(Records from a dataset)

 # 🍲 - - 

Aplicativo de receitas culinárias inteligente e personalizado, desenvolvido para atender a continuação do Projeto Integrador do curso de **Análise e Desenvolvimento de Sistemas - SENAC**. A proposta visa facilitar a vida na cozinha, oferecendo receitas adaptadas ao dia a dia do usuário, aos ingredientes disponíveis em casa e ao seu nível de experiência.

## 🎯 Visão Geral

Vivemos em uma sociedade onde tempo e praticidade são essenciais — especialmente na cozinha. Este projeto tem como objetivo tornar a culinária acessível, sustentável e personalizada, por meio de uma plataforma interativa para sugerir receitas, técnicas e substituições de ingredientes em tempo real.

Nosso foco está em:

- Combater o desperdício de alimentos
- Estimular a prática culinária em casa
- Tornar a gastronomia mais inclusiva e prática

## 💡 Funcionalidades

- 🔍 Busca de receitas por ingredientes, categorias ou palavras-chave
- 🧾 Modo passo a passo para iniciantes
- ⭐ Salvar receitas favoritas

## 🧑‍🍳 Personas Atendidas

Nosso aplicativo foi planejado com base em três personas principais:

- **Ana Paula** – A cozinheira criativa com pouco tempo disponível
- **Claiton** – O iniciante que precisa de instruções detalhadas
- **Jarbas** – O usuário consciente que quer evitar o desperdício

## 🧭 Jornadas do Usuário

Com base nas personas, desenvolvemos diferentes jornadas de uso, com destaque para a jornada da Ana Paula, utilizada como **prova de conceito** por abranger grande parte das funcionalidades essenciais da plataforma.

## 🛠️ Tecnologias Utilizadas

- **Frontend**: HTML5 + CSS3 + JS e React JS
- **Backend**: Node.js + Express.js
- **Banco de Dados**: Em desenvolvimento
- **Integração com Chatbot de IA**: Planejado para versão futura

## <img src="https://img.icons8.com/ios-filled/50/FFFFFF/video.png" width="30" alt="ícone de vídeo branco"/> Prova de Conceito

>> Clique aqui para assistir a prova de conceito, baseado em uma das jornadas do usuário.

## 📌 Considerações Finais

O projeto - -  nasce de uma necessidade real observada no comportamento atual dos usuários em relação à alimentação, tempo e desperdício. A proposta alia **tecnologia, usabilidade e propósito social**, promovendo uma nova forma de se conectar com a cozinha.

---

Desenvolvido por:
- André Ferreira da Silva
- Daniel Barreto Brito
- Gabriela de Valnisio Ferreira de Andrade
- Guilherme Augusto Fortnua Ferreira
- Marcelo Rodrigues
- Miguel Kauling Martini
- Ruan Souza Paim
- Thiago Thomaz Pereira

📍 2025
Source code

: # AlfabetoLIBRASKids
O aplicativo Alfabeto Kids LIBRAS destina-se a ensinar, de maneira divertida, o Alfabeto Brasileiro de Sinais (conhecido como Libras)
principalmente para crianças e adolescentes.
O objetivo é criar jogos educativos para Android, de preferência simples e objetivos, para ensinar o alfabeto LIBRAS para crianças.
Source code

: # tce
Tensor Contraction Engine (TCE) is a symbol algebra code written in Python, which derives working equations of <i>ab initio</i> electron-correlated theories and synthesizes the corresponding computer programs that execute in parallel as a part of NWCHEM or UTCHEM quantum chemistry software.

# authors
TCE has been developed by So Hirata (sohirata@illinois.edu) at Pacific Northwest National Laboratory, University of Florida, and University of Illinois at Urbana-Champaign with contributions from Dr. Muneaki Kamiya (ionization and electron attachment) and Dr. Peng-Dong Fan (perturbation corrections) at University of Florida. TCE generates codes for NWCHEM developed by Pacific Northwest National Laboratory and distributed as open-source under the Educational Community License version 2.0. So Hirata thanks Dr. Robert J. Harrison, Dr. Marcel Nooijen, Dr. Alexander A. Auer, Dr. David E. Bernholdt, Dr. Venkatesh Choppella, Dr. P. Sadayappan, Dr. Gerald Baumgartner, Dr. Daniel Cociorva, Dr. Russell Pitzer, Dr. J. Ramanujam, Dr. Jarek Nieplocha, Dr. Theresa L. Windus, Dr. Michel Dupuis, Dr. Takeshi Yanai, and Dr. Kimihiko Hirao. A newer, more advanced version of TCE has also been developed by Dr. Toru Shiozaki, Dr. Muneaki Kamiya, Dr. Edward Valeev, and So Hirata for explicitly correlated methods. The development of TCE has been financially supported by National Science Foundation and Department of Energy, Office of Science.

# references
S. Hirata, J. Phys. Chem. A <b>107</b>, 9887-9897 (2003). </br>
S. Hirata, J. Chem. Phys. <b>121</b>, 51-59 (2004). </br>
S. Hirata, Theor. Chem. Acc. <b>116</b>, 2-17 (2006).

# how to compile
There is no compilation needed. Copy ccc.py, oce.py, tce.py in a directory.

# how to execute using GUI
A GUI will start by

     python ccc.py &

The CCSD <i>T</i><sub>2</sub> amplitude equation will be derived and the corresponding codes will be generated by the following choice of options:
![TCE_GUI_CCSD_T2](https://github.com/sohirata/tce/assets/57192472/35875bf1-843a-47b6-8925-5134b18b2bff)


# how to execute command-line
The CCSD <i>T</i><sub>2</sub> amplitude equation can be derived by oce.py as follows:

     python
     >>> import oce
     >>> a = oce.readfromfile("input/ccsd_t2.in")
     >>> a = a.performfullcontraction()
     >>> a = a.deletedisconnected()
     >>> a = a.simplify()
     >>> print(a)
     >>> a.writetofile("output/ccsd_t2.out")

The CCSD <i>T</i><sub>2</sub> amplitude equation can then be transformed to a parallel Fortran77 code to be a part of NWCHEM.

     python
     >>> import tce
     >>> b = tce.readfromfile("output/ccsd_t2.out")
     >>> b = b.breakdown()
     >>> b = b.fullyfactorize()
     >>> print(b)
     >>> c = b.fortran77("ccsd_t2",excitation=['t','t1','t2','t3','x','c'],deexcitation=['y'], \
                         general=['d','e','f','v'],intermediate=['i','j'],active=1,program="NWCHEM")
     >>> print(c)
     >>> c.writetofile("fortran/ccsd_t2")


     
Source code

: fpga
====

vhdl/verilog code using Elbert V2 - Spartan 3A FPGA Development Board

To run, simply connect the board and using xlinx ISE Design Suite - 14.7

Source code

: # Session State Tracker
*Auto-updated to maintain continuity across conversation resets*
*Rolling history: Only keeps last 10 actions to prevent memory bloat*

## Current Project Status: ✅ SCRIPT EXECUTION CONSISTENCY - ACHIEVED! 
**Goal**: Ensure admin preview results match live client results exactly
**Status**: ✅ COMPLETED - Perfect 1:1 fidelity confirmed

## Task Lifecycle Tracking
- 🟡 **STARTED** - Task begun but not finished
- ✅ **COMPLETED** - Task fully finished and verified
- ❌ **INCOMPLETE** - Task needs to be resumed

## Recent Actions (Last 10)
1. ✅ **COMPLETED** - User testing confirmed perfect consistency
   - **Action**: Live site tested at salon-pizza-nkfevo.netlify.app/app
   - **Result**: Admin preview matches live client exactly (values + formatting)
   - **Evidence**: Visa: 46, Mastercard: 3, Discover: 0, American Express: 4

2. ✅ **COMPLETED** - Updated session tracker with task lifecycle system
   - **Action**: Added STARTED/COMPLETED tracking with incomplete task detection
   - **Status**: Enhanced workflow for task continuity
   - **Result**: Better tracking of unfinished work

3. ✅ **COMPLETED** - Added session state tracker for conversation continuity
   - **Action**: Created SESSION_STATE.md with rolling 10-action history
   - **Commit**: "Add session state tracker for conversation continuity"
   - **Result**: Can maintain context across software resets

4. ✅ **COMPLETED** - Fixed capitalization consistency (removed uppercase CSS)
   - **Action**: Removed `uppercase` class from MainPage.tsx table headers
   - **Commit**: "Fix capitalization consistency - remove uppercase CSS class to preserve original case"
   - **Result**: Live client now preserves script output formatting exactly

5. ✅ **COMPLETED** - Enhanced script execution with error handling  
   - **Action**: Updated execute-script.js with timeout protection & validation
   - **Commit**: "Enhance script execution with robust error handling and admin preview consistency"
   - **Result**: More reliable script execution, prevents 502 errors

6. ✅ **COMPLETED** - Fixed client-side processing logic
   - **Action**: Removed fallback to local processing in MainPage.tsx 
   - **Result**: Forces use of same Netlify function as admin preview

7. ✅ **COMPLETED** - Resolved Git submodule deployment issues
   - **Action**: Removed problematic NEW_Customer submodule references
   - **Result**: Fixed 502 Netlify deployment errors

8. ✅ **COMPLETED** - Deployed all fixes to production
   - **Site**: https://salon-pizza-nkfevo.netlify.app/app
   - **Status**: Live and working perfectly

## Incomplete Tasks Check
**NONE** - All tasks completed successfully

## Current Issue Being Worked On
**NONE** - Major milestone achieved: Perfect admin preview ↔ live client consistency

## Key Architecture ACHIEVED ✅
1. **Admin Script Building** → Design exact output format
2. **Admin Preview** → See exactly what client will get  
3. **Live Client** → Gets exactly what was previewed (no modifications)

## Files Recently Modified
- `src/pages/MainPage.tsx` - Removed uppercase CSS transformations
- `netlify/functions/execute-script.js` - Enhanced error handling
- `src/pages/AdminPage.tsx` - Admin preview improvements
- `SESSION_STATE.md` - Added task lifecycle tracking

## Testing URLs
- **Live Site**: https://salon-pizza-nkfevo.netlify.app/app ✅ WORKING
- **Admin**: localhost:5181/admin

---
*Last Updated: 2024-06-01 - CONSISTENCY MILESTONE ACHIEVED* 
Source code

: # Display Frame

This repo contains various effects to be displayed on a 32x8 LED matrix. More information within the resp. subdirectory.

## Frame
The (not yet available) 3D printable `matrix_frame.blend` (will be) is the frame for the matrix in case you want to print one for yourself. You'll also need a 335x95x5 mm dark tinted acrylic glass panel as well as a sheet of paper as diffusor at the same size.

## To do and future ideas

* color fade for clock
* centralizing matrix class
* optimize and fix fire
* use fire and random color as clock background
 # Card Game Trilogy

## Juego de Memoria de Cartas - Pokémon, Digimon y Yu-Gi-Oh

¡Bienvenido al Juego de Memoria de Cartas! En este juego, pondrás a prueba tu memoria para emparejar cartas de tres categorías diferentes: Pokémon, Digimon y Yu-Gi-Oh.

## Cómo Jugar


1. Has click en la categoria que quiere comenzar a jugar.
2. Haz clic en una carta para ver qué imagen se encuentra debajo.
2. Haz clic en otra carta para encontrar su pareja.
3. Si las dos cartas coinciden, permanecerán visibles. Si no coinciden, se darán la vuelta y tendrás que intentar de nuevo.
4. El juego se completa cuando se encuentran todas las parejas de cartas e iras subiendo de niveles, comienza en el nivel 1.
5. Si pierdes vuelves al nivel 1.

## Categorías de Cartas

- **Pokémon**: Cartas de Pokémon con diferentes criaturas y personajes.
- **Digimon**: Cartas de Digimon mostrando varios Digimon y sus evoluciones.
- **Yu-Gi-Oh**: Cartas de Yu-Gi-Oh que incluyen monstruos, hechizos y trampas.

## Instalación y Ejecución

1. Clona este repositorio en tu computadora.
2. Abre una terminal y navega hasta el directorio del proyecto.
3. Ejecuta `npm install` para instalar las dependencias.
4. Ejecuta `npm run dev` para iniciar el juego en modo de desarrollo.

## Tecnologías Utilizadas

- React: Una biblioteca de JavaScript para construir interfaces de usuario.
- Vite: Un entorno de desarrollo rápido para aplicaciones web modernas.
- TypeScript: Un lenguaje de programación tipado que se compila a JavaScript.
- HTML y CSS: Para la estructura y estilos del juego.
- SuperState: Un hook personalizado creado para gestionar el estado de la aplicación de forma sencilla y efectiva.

**PROBLEM STATEMENT**
From the very first line of the records down to the line with "## 🎯 Visão Geral", please write out each line exactly, including both ends and no other lines.

**RESPONSE BOX**
 # 🍲 - - 

Aplicativo de receitas culinárias inteligente e personalizado, desenvolvido para atender a continuação do Projeto Integrador do curso de **Análise e Desenvolvimento de Sistemas - SENAC**. A proposta visa facilitar a vida na cozinha, oferecendo receitas adaptadas ao dia a dia do usuário, aos ingredientes disponíveis em casa e ao seu nível de experiência.

## 🎯 Visão Geral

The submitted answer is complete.